**EXERCISE**
All of the entries must be duplicated exactly.

Top of RECORDS

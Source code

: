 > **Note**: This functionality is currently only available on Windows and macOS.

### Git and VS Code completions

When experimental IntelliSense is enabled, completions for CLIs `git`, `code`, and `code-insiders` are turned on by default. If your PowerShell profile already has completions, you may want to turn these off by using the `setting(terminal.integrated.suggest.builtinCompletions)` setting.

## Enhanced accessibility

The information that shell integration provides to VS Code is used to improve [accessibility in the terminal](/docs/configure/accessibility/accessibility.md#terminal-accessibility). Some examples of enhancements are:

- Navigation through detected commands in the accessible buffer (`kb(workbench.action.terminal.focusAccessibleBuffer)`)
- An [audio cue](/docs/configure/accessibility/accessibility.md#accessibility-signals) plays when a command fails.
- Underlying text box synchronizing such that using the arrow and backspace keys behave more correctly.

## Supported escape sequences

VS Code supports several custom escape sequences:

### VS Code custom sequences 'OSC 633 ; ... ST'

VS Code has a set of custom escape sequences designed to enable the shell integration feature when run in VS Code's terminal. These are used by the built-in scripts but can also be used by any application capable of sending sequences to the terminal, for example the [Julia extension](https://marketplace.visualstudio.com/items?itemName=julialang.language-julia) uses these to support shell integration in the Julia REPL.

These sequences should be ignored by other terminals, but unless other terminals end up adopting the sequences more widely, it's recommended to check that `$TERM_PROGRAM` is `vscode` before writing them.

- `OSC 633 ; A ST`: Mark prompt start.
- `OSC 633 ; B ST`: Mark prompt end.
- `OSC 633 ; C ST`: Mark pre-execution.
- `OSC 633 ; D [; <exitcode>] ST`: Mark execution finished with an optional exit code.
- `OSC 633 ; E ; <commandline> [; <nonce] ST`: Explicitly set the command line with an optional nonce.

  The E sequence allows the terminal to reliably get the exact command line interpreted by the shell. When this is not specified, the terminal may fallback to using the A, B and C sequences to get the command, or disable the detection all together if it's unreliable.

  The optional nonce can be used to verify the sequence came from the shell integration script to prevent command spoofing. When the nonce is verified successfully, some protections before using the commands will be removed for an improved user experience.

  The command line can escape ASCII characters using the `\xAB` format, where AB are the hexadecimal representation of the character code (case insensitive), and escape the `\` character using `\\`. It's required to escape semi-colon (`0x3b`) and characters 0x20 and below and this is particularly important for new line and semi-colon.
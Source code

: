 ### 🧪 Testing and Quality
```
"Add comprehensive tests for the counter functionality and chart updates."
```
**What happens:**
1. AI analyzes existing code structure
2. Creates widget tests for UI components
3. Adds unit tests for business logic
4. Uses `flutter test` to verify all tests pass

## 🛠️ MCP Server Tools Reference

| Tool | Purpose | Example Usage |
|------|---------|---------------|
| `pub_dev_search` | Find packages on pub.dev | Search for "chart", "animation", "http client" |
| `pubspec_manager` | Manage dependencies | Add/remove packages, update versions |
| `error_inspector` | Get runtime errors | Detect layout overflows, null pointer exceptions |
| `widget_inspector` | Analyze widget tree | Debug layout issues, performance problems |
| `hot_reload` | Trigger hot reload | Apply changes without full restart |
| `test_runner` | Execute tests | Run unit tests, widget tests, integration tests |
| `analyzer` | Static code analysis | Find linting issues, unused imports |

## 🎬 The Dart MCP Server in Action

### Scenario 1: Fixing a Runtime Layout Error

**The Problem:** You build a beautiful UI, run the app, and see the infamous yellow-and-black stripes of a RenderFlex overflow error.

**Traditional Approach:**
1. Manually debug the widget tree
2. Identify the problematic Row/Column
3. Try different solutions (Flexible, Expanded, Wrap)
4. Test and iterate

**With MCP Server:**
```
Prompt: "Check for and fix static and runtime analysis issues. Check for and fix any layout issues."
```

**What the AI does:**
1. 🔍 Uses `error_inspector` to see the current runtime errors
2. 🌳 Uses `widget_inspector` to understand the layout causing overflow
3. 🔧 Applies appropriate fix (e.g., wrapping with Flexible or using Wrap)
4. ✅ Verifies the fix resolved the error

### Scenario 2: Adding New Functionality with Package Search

Bottom of RECORDS

**RESPONSE TO THE TASK**
Source code

: > **Note**: This functionality is currently only available on Windows and macOS.

### Git and VS Code completions

When experimental IntelliSense is enabled, completions for CLIs `git`, `code`, and `code-insiders` are turned on by default. If your PowerShell profile already has completions, you may want to turn these off by using the `setting(terminal.integrated.suggest.builtinCompletions)` setting.

## Enhanced accessibility

The information that shell integration provides to VS Code is used to improve [accessibility in the terminal](/docs/configure/accessibility/accessibility.md#terminal-accessibility). Some examples of enhancements are:

- Navigation through detected commands in the accessible buffer (`kb(workbench.action.terminal.focusAccessibleBuffer)`)
- An [audio cue](/docs/configure/accessibility/accessibility.md#accessibility-signals) plays when a command fails.
- Underlying text box synchronizing such that using the arrow and backspace keys behave more correctly.

## Supported escape sequences

VS Code supports several custom escape sequences:

### VS Code custom sequences 'OSC 633 ; ... ST'

VS Code has a set of custom escape sequences designed to enable the shell integration feature when run in VS Code's terminal. These are used by the built-in scripts but can also be used by any application capable of sending sequences to the terminal, for example the [Julia extension](https://marketplace.visualstudio.com/items?itemName=julialang.language-julia) uses these to support shell integration in the Julia REPL.

These sequences should be ignored by other terminals, but unless other terminals end up adopting the sequences more widely, it's recommended to check that `$TERM_PROGRAM` is `vscode` before writing them.

- `OSC 633 ; A ST`: Mark prompt start.
- `OSC 633 ; B ST`: Mark prompt end.
- `OSC 633 ; C ST`: Mark pre-execution.
- `OSC 633 ; D [; <exitcode>] ST`: Mark execution finished with an optional exit code.
- `OSC 633 ; E ; <commandline> [; <nonce] ST`: Explicitly set the command line with an optional nonce.

  The E sequence allows the terminal to reliably get the exact command line interpreted by the shell. When this is not specified, the terminal may fallback to using the A, B and C sequences to get the command, or disable the detection all together if it's unreliable.

  The optional nonce can be used to verify the sequence came from the shell integration script to prevent command spoofing. When the nonce is verified successfully, some protections before using the commands will be removed for an improved user experience.

  The command line can escape ASCII characters using the `\xAB` format, where AB are the hexadecimal representation of the character code (case insensitive), and escape the `\` character using `\\`. It's required to escape semi-colon (`0x3b`) and characters 0x20 and below and this is particularly important for new line and semi-colon.
Source code

: ### 🧪 Testing and Quality
```
"Add comprehensive tests for the counter functionality and chart updates."
```
**What happens:**
1. AI analyzes existing code structure
2. Creates widget tests for UI components
3. Adds unit tests for business logic
4. Uses `flutter test` to verify all tests pass

## 🛠️ MCP Server Tools Reference

| Tool | Purpose | Example Usage |
|------|---------|---------------|
| `pub_dev_search` | Find packages on pub.dev | Search for "chart", "animation", "http client" |
| `pubspec_manager` | Manage dependencies | Add/remove packages, update versions |
| `error_inspector` | Get runtime errors | Detect layout overflows, null pointer exceptions |
| `widget_inspector` | Analyze widget tree | Debug layout issues, performance problems |
| `hot_reload` | Trigger hot reload | Apply changes without full restart |
| `test_runner` | Execute tests | Run unit tests, widget tests, integration tests |
| `analyzer` | Static code analysis | Find linting issues, unused imports |

## 🎬 The Dart MCP Server in Action

### Scenario 1: Fixing a Runtime Layout Error

**The Problem:** You build a beautiful UI, run the app, and see the infamous yellow-and-black stripes of a RenderFlex overflow error.

**Traditional Approach:**
1. Manually debug the widget tree
2. Identify the problematic Row/Column
3. Try different solutions (Flexible, Expanded, Wrap)
4. Test and iterate

**With MCP Server:**
```
Prompt: "Check for and fix static and runtime analysis issues. Check for and fix any layout issues."
```

**What the AI does:**
1. 🔍 Uses `error_inspector` to see the current runtime errors
2. 🌳 Uses `widget_inspector` to understand the layout causing overflow
3. 🔧 Applies appropriate fix (e.g., wrapping with Flexible or using Wrap)
4. ✅ Verifies the fix resolved the error

### Scenario 2: Adding New Functionality with Package Search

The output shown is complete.